What? You've got to be kidding. Sure, yes, absolutely. Kidding is fun. Okay, let's look at the Senior Scooter and Toilet practically. Mobility can be a challenge for the elderly. And then there's incontinence. Okay, TMI. Just points out the usefulness of the Senior Scooter Toilet.
Well, a picture's worth a thousand words
"The Senior Scooter"
Do you Need a Senior Scooter?
Okay, be honest with yourself. Think of the practical applications! Be the first one on your block to start the latest trend. Raise the bar and boldly zoom through your neighborhood on your own customized senior scooter!
Two Elderly Nuns on a Motorcycle
A police officer is sitting behind the billboard, enjoying the light summer breeze, listening to classic Tommy Dorsey on the radio, and watching for speeders who may be passing his position.
Rather than seeing a speeder, the next vehicle passing his position is a vintage 1976 Triumph Tiger 750. And it's going rather slow, slow enough to obstruct traffic.
He pulls out to follow the motorcycle rider, and to his surprise, sees there are two elderly nuns on the bike. He turns on his police cruiser lights and taps the siren briefly. The nun on the front signals a turn, pulls over to the side of the road, and turns off the motorcycle engine.
The police officer approaches the nuns:
"Are you alright?" "You're driving exceptionally slow ma'am."
The nun replies:
"I'm sorry officer. My colleague, Sister Mary Marie and I are on our way to the village fete in Winchester, Hampshire. We've been looking forward to it all week." "I was unfamiliar with this road, but saw a road sign with the number A31." "So I naturally assumed the speed limit was 31 kilometers per hour."

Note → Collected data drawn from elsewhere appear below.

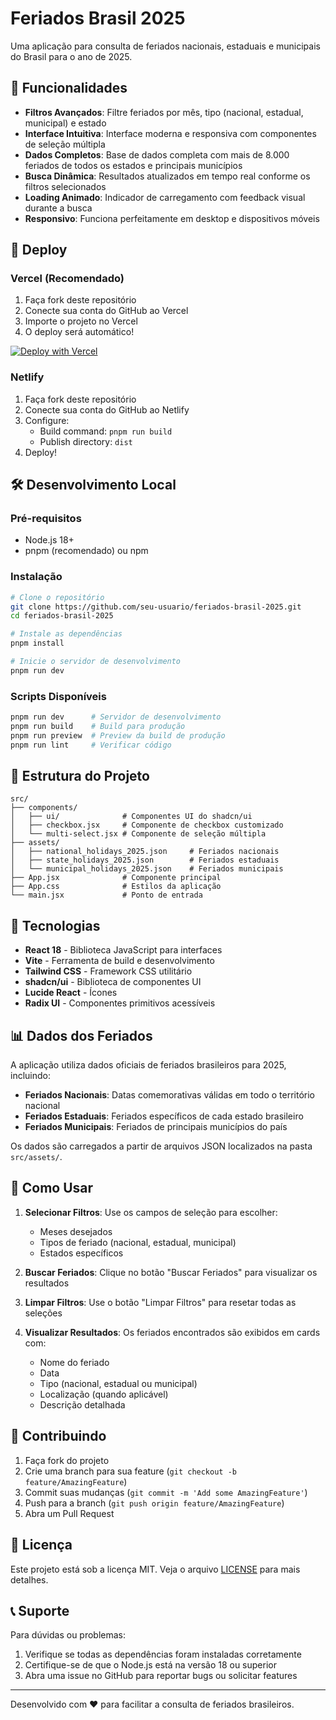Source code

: # Feriados Brasil 2025

Uma aplicação para consulta de feriados nacionais, estaduais e municipais do Brasil para o ano de 2025.

## 🌟 Funcionalidades

- **Filtros Avançados**: Filtre feriados por mês, tipo (nacional, estadual, municipal) e estado
- **Interface Intuitiva**: Interface moderna e responsiva com componentes de seleção múltipla
- **Dados Completos**: Base de dados completa com mais de 8.000 feriados de todos os estados e principais municípios
- **Busca Dinâmica**: Resultados atualizados em tempo real conforme os filtros selecionados
- **Loading Animado**: Indicador de carregamento com feedback visual durante a busca
- **Responsivo**: Funciona perfeitamente em desktop e dispositivos móveis

## 🚀 Deploy

### Vercel (Recomendado)

1. Faça fork deste repositório
2. Conecte sua conta do GitHub ao Vercel
3. Importe o projeto no Vercel
4. O deploy será automático!

[![Deploy with Vercel](https://vercel.com/button)](https://vercel.com/new/clone?repository-url=https://github.com/seu-usuario/feriados-brasil-2025)

### Netlify

1. Faça fork deste repositório
2. Conecte sua conta do GitHub ao Netlify
3. Configure:
   - Build command: `pnpm run build`
   - Publish directory: `dist`
4. Deploy!

## 🛠️ Desenvolvimento Local

### Pré-requisitos

- Node.js 18+ 
- pnpm (recomendado) ou npm

### Instalação

```bash
# Clone o repositório
git clone https://github.com/seu-usuario/feriados-brasil-2025.git
cd feriados-brasil-2025

# Instale as dependências
pnpm install

# Inicie o servidor de desenvolvimento
pnpm run dev
```

### Scripts Disponíveis

```bash
pnpm run dev      # Servidor de desenvolvimento
pnpm run build    # Build para produção
pnpm run preview  # Preview da build de produção
pnpm run lint     # Verificar código
```

## 📁 Estrutura do Projeto

```
src/
├── components/
│   ├── ui/              # Componentes UI do shadcn/ui
│   ├── checkbox.jsx     # Componente de checkbox customizado
│   └── multi-select.jsx # Componente de seleção múltipla
├── assets/
│   ├── national_holidays_2025.json     # Feriados nacionais
│   ├── state_holidays_2025.json        # Feriados estaduais
│   └── municipal_holidays_2025.json    # Feriados municipais
├── App.jsx              # Componente principal
├── App.css              # Estilos da aplicação
└── main.jsx             # Ponto de entrada
```

## 🎨 Tecnologias

- **React 18** - Biblioteca JavaScript para interfaces
- **Vite** - Ferramenta de build e desenvolvimento
- **Tailwind CSS** - Framework CSS utilitário
- **shadcn/ui** - Biblioteca de componentes UI
- **Lucide React** - Ícones
- **Radix UI** - Componentes primitivos acessíveis

## 📊 Dados dos Feriados

A aplicação utiliza dados oficiais de feriados brasileiros para 2025, incluindo:

- **Feriados Nacionais**: Datas comemorativas válidas em todo o território nacional
- **Feriados Estaduais**: Feriados específicos de cada estado brasileiro  
- **Feriados Municipais**: Feriados de principais municípios do país

Os dados são carregados a partir de arquivos JSON localizados na pasta `src/assets/`.

## 🎯 Como Usar

1. **Selecionar Filtros**: Use os campos de seleção para escolher:
   - Meses desejados
   - Tipos de feriado (nacional, estadual, municipal)
   - Estados específicos

2. **Buscar Feriados**: Clique no botão "Buscar Feriados" para visualizar os resultados

3. **Limpar Filtros**: Use o botão "Limpar Filtros" para resetar todas as seleções

4. **Visualizar Resultados**: Os feriados encontrados são exibidos em cards com:
   - Nome do feriado
   - Data
   - Tipo (nacional, estadual ou municipal)
   - Localização (quando aplicável)
   - Descrição detalhada

## 🤝 Contribuindo

1. Faça fork do projeto
2. Crie uma branch para sua feature (`git checkout -b feature/AmazingFeature`)
3. Commit suas mudanças (`git commit -m 'Add some AmazingFeature'`)
4. Push para a branch (`git push origin feature/AmazingFeature`)
5. Abra um Pull Request

## 📄 Licença

Este projeto está sob a licença MIT. Veja o arquivo [LICENSE](LICENSE) para mais detalhes.

## 📞 Suporte

Para dúvidas ou problemas:

1. Verifique se todas as dependências foram instaladas corretamente
2. Certifique-se de que o Node.js está na versão 18 ou superior
3. Abra uma issue no GitHub para reportar bugs ou solicitar features

---

Desenvolvido com ❤️ para facilitar a consulta de feriados brasileiros.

"No mum", the officer explained. "The speed limit is 100 kilometers per hour." "The A31 is the Highway Number."
That's when the policeman noticed the other nun, Sister Mary Marie, the passenger. She was shaking like a leaf, tears in her eyes, and could only mumble, unable to gain her composure.
"Excuse me Sister, what's wrong with your passenger?"
"Oh, that may be because we were riding on Highway A272 before we turned on to this road."
Young Man's Beemer and Old Man's Moped
A successful, single, young businessman, a rising star in his company, wants to impress people. His friends, his colleagues, and of course, the ladies. He does his research, lays out his finances, and buys a BMW Z24 Roadster.
He is so proud of his new car. He eases it out of the drive, takes it for a spin through the countryside, and enters a small town. As he approaches and stops for the traffic light, an old man who must have been 90 years old or more, pulls along beside him on a Honda Hobbit PA-50 Moped.
The old man looks over at him and says, "What kind of car you got there sonny?"
The young man is pleased, "This is a BMW Z24 Roadster." "It costs $46,000 ."
"Wow". "Why would you spend that much on a car, what does it do?"
"Well Pops, it can cruise at 200 miles per hour for starters." Said the young man.
The old man replied: "Can I take a look inside?"
The old man leans over on his Moped, looks at the interior through the open car window and says: "Well young man, it sure looks pretty. Yep, sure does."
About that time, the traffic light changes from red to green. The young man, again eager to impress, steps on the accelerator hard. He wants to show this old man what his new car can do. Zero to 60 mph, to 90 mph, to 120 and 150 mph.
That's when he notices a really small dot in his rear-view mirror. And the dot is getting closer. He slows down quickly in case it's a police officer. Suddenly the dot is upon him, and actually goes right past him. He can't believe his eyes. It looks just like the old man on the Moped.
How could the PA-50 Moped possibly keep up with his BMW Z24, and in fact, go past him? And then it goes past him backwards, and is once again behind his car. That's when it springs forward and hits the car.
He stops, jumps out, and runs to the back of the car. He can't believe it. The rear of his brand new Beemer is scraped, dented, and caved-in. It's the old man on the Moped.
He immediately reaches to help the old man who may be near dying.
"Man you look bad, where does it hurt?" "How can I help you mister?"
The old man groans in pain:
"You can start by unhooking my suspenders from your side-view mirror!